There is no doubt about it: personalization is key to winning the fight against cancer. Unfortunately, this ill-conceived government experiment is in line with a bureaucratic, one-size-fits-all approach to cancer care. And worse yet, it has the government – not oncologists in close consultation with their patients – defining what cancer care is “right” and what care is “wrong” based simply on what saves the most money, not the most lives. The treatment President Carter received? The government experiment would pressure doctors not to use it.
In addition to imperiling personalized cancer care, CMS’s experiment would also push more community cancer clinics to close their doors, as more than 300 have already done. And as the primary providers of both cancer care and clinical trials in America, every community cancer clinic closure puts us leaps and bounds backwards in finding the cure for cancer.
There is a significant gap between the lip service the government pays to its key health goals and the reality of the policies it wants to put in place. By repeatedly changing the way doctors provide cancer care, the government is slowly and methodically inserting itself in exam rooms and treatment decisions that are best left to doctors and patients.

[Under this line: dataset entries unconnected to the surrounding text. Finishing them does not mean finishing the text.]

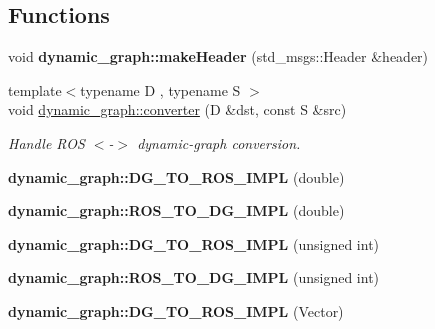 \subsection*{Functions}
\begin{DoxyCompactItemize}
\item 
\mbox{\label{namespacedynamic__graph_a7932709c47f2977a4478bd6f035ee12b}} 
void {\bfseries dynamic\+\_\+graph\+::make\+Header} (std\+\_\+msgs\+::\+Header \&header)
\item 
{\footnotesize template$<$typename D , typename S $>$ }\\void \hyperlink{namespacedynamic__graph_aa00932c9efb8a607efd6997386d78680}{dynamic\+\_\+graph\+::converter} (D \&dst, const S \&src)
\begin{DoxyCompactList}\small\item\em Handle R\+OS $<$-\/$>$ dynamic-\/graph conversion. \end{DoxyCompactList}\item 
\mbox{\label{namespacedynamic__graph_a22ff0d85472d1b606719f789a73224c3}} 
{\bfseries dynamic\+\_\+graph\+::\+D\+G\+\_\+\+T\+O\+\_\+\+R\+O\+S\+\_\+\+I\+M\+PL} (double)
\item 
\mbox{\label{namespacedynamic__graph_a8487bee8650edee2dabb3c21662f411f}} 
{\bfseries dynamic\+\_\+graph\+::\+R\+O\+S\+\_\+\+T\+O\+\_\+\+D\+G\+\_\+\+I\+M\+PL} (double)
\item 
\mbox{\label{namespacedynamic__graph_a894a6396a849e5a251f807e42f160c28}} 
{\bfseries dynamic\+\_\+graph\+::\+D\+G\+\_\+\+T\+O\+\_\+\+R\+O\+S\+\_\+\+I\+M\+PL} (unsigned int)
\item 
\mbox{\label{namespacedynamic__graph_afd65ab6689e1cc46f28c0c6e365f0ff6}} 
{\bfseries dynamic\+\_\+graph\+::\+R\+O\+S\+\_\+\+T\+O\+\_\+\+D\+G\+\_\+\+I\+M\+PL} (unsigned int)
\item 
\mbox{\label{namespacedynamic__graph_ac2a5616ba0bc2168c574b16fb4512b1c}} 
{\bfseries dynamic\+\_\+graph\+::\+D\+G\+\_\+\+T\+O\+\_\+\+R\+O\+S\+\_\+\+I\+M\+PL} (Vector)
\item 
\mbox{\label{namespacedynamic__graph_a3b3e6a25a7275cd7636166190a574df2}} 

\end{DoxyCompactItemize}
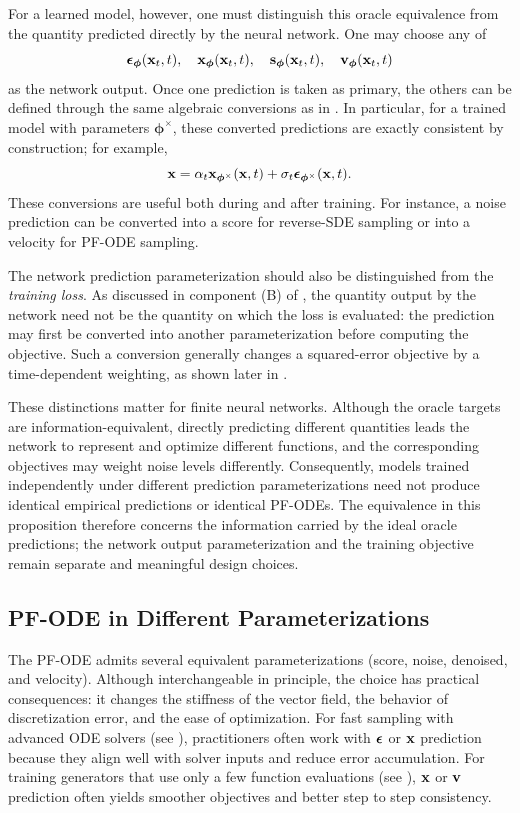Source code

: For a learned model, however, one must distinguish this oracle equivalence
from the quantity predicted directly by the neural network. One may choose
any of
\[
\bm{\epsilon}_{\bm{\phi}}(\rvx_t,t),
\quad
\rvx_{\bm{\phi}}(\rvx_t,t),
\quad
\rvs_{\bm{\phi}}(\rvx_t,t),
\quad
\rvv_{\bm{\phi}}(\rvx_t,t)
\]
as the network output. Once one prediction is taken as primary, the others
can be defined through the same algebraic conversions as in
. In particular, for a trained model with
parameters $\bm{\phi}^\times$, these converted predictions are exactly
consistent by construction; for example,
\[
\rvx
=
\alpha_t
\rvx_{\bm{\phi}^\times}(\rvx,t)
+
\sigma_t
\beps_{\bm{\phi}^\times}(\rvx,t).
\]
These conversions are useful both during and after training. For instance,
a noise prediction can be converted into a score for reverse-SDE sampling
or into a velocity for PF-ODE sampling.

The network prediction parameterization should also be distinguished from
the \emph{training loss}. As discussed in component (B) of
, the quantity output by the network need not be
the quantity on which the loss is evaluated: the prediction may first be
converted into another parameterization before computing the objective.
Such a conversion generally changes a squared-error objective by a
time-dependent weighting, as shown later in .

These distinctions matter for finite neural networks. Although the oracle
targets are information-equivalent, directly predicting different quantities
leads the network to represent and optimize different functions, and the
corresponding objectives may weight noise levels differently. Consequently,
models trained independently under different prediction parameterizations
need not produce identical empirical predictions or identical PF-ODEs.
The equivalence in this proposition therefore concerns the information
carried by the ideal oracle predictions; the network output parameterization
and the training objective remain separate and meaningful design choices.


\subsection{PF-ODE in Different Parameterizations}\label{subsec:pf-ode-different-para} 
The PF-ODE admits several equivalent parameterizations (score, noise, denoised, and velocity). 
Although interchangeable in principle, the choice has practical consequences: it changes the stiffness of the vector field, the behavior of discretization error, and the ease of optimization.
For fast sampling with advanced ODE solvers (see ), practitioners often work with $\beps$ or $\rvx$ prediction because they align well with solver inputs and reduce error accumulation.
For training generators that use only a few function evaluations (see ), $\rvx$ or $\rvv$ prediction often yields smoother objectives and better step to step consistency.


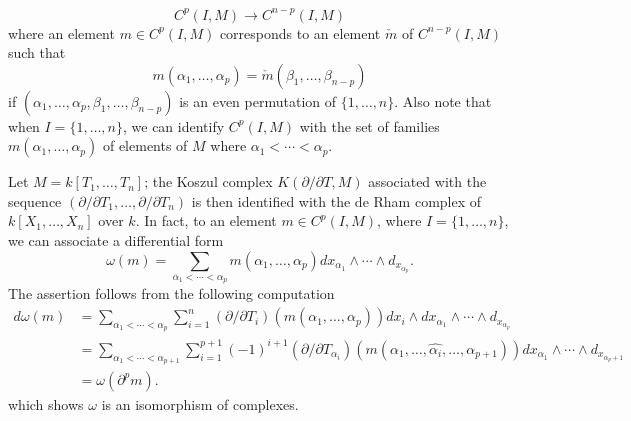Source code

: \[C^p(I,M)\to C^{n-p}(I,M)\]
where an element $m\in C^p(I,M)$ corresponds to an element $\check{m}$ of $C^{n-p}(I,M)$ such that
\[m(\alpha_1,\dots,\alpha_p)=\check{m}(\beta_1,\dots,\beta_{n-p})\]
if $(\alpha_1,\dots,\alpha_p,\beta_1,\dots,\beta_{n-p})$ is an even permutation of $\{1,\dots,n\}$. Also note that when $I=\{1,\dots,n\}$, we can identify $C^p(I,M)$ with the set of families $m(\alpha_1,\dots,\alpha_p)$ of elements of $M$ where $\alpha_1<\cdots<\alpha_p$.
\begin{example}\label{Koszul complex and de Rham complex for polynomial ring}
Let $M=k[T_1,\dots,T_n]$; the Koszul complex $K(\partial/\partial T,M)$ associated with the sequence $(\partial/\partial T_1,\dots,\partial/\partial T_n)$ is then identified with the de Rham complex of $k[X_1,\dots,X_n]$ over $k$. In fact, to an element $m\in C^p(I,M)$, where $I=\{1,\dots,n\}$, we can associate a differential form
\[\omega(m)=\sum_{\alpha_1<\cdots<\alpha_p}m(\alpha_1,\dots,\alpha_p)dx_{\alpha_1}\wedge\cdots\wedge d_{x_{\alpha_p}}.\]
The assertion follows from the following computation
\begin{align*}
d\omega(m)&=\sum_{\alpha_1<\cdots<\alpha_p}\sum_{i=1}^{n}(\partial/\partial T_i)(m(\alpha_1,\dots,\alpha_p))dx_i\wedge dx_{\alpha_1}\wedge\cdots\wedge d_{x_{\alpha_p}}\\
&=\sum_{\alpha_1<\cdots<\alpha_{p+1}}\sum_{i=1}^{p+1}(-1)^{i+1}(\partial/\partial T_{\alpha_i})(m(\alpha_1,\dots,\widehat{\alpha_i},\dots,\alpha_{p+1}))dx_{\alpha_1}\wedge\cdots\wedge d_{x_{\alpha_p+1}}\\
&=\omega(\partial^pm).
\end{align*}
which shows $\omega$ is an isomorphism of complexes.
\end{example}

Community oncologists wake up every day committed to our nation’s war on cancer, despite feeling like the government is waging a war on their cancer care. Meanwhile, the launch of the vice president’s “moonshot” to cure cancer will not get off the ground if we dismantle the cancer care system as we know it. In fact, it will be left a dud on the launch pad, another victim of bad policymaking separated from the reality oncologists face every day on the ground caring for their patients.
Lofty goals alone will not cure cancer, particularly not when paired with harmful government experiments. That is why Congress must listen to patients and providers before it is too late: Step up and stop CMS’s misguided experiment on cancer care.
Ted Okon is Executive Director of the Community Oncology Alliance (COA).